Aioros prit une grande inspiration… avant que son rire ne reparte de plus bel.

Saga était vraiment adorable avec cet air renfrogné.

Le grand et puissant Chevalier d'or, qui pouvait imposer le silence d'un simple regard et détruire des galaxies entières en écartant les bras, réduit à l'état d'enfant boudeur par un coup de torchon d'une fière italienne vexée…

Vraiment trop adorable…

Dans le regard du Sagittaire, le Gémeau perçut l'admiration et surtout, l'amour inconditionnel derrière l'amusement.
Alors, il finit par se laisser attendrir.

Car de même, il trouvait son amant irrésistible, lorsqu'il exprimait sa joie ainsi.
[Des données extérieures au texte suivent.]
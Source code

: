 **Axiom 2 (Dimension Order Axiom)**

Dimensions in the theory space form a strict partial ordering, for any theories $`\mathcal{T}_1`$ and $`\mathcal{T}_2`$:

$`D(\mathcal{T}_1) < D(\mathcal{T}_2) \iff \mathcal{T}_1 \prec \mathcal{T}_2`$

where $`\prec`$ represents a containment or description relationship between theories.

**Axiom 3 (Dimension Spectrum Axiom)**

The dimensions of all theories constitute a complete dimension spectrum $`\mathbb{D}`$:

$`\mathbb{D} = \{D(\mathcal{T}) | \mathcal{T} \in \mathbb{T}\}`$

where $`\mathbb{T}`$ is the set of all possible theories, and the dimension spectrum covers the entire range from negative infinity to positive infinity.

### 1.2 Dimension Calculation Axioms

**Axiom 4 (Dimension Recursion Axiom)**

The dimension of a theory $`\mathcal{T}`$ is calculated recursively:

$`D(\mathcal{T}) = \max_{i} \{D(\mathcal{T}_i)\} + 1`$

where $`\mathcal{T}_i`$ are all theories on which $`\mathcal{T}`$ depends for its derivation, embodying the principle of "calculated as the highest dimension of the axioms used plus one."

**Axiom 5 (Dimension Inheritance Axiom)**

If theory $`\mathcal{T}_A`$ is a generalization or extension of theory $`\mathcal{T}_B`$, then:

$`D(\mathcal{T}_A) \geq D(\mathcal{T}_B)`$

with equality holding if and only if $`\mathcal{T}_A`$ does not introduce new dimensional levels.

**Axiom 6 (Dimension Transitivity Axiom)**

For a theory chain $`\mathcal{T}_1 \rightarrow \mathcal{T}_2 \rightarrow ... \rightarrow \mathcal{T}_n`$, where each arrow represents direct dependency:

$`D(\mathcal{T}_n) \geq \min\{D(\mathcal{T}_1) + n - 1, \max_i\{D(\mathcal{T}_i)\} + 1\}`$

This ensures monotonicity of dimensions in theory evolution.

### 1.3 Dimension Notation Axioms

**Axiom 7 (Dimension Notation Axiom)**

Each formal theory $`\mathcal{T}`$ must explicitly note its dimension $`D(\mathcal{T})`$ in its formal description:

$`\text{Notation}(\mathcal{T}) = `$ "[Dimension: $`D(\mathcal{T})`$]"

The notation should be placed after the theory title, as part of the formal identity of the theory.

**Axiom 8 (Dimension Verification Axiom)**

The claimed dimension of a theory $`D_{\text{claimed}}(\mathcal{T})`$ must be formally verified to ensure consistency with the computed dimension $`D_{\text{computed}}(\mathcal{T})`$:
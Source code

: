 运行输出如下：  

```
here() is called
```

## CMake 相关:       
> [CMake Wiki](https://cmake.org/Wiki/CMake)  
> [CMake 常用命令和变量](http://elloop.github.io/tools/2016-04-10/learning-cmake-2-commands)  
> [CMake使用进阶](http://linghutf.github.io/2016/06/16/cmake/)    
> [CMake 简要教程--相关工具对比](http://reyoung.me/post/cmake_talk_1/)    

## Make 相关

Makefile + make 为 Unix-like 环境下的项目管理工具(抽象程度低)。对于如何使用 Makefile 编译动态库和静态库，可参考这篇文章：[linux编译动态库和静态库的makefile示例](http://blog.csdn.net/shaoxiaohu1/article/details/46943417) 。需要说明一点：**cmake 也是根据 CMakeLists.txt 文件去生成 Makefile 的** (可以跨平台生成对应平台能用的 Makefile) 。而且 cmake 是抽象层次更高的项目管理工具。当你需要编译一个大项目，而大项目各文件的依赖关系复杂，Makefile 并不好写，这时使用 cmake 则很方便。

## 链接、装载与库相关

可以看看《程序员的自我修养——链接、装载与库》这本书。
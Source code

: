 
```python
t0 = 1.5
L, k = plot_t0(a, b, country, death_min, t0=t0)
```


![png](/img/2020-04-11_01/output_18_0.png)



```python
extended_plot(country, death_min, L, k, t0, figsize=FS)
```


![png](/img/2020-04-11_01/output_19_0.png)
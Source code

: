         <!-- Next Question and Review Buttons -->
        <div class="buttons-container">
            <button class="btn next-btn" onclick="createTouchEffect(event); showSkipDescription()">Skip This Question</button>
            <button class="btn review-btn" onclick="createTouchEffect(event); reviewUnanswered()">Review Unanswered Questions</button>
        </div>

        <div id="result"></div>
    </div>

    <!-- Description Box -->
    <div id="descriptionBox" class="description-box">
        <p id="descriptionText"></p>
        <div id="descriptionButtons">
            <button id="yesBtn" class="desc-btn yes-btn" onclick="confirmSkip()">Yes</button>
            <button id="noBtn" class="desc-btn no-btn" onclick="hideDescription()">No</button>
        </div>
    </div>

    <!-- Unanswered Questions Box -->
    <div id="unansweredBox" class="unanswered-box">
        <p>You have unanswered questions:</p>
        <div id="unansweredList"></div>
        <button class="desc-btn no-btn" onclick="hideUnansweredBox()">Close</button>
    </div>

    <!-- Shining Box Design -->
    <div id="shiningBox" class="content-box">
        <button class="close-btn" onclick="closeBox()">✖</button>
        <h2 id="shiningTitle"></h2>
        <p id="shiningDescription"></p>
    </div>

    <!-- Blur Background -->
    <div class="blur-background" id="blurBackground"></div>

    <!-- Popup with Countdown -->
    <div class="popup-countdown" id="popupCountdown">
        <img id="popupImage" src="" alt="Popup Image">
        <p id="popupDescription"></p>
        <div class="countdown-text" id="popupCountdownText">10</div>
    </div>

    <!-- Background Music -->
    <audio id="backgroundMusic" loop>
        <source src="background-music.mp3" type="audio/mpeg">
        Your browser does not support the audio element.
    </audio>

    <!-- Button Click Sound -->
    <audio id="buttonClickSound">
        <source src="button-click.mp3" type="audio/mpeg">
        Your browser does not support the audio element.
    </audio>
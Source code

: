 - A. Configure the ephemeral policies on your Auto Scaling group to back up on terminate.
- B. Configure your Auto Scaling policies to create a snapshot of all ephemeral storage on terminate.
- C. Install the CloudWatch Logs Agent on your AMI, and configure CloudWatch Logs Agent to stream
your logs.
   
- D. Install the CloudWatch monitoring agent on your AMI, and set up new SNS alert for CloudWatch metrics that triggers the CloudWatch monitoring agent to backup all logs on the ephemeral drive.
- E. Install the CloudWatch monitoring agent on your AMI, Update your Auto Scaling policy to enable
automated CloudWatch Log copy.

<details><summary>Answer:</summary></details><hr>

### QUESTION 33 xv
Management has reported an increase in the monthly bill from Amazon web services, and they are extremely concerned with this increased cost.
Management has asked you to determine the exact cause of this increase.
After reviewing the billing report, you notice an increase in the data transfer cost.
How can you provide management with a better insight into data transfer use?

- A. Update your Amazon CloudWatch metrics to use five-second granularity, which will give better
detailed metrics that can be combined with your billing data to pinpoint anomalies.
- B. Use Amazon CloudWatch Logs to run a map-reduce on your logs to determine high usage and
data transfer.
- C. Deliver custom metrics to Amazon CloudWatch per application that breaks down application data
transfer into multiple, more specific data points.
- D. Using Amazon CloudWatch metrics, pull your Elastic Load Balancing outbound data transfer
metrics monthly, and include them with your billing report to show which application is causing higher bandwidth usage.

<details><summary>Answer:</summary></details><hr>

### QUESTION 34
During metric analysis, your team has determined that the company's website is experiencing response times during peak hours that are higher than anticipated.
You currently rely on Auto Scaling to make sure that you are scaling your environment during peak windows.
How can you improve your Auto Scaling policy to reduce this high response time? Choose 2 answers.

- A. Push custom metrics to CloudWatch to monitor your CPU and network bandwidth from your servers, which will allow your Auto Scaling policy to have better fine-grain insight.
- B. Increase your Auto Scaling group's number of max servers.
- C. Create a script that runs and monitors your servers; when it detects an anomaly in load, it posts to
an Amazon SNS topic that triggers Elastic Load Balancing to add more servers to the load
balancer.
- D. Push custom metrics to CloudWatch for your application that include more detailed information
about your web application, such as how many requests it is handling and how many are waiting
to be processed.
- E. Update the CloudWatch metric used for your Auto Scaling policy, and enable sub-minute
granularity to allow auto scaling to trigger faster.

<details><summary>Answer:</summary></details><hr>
Son visage radieux, son rire mélodieux, ses yeux pétillants…
Il aimait vraiment tout de lui.

Son amour ne cessait de grandir et de s'intensifier, de jour en jour, alors qu'il ne croyait pas cela possible, tant il était déjà irrémédiablement fou de lui.

Mais Aioros rendait tout possible.

En quelques jours à peine depuis leurs retrouvailles, il avait rempli sa vie de lumière et de chaleur.
Et il l'en nourrissait à chaque seconde, du simple regard ou sourire qu'il lui adressait, à la plus intime caresse qu'il lui offrait.

Saga essaya de retenir un sourire, en vain.

- Je veux bien me faire humilier de temps en temps, si c'est pour te voir y prendre autant de plaisir.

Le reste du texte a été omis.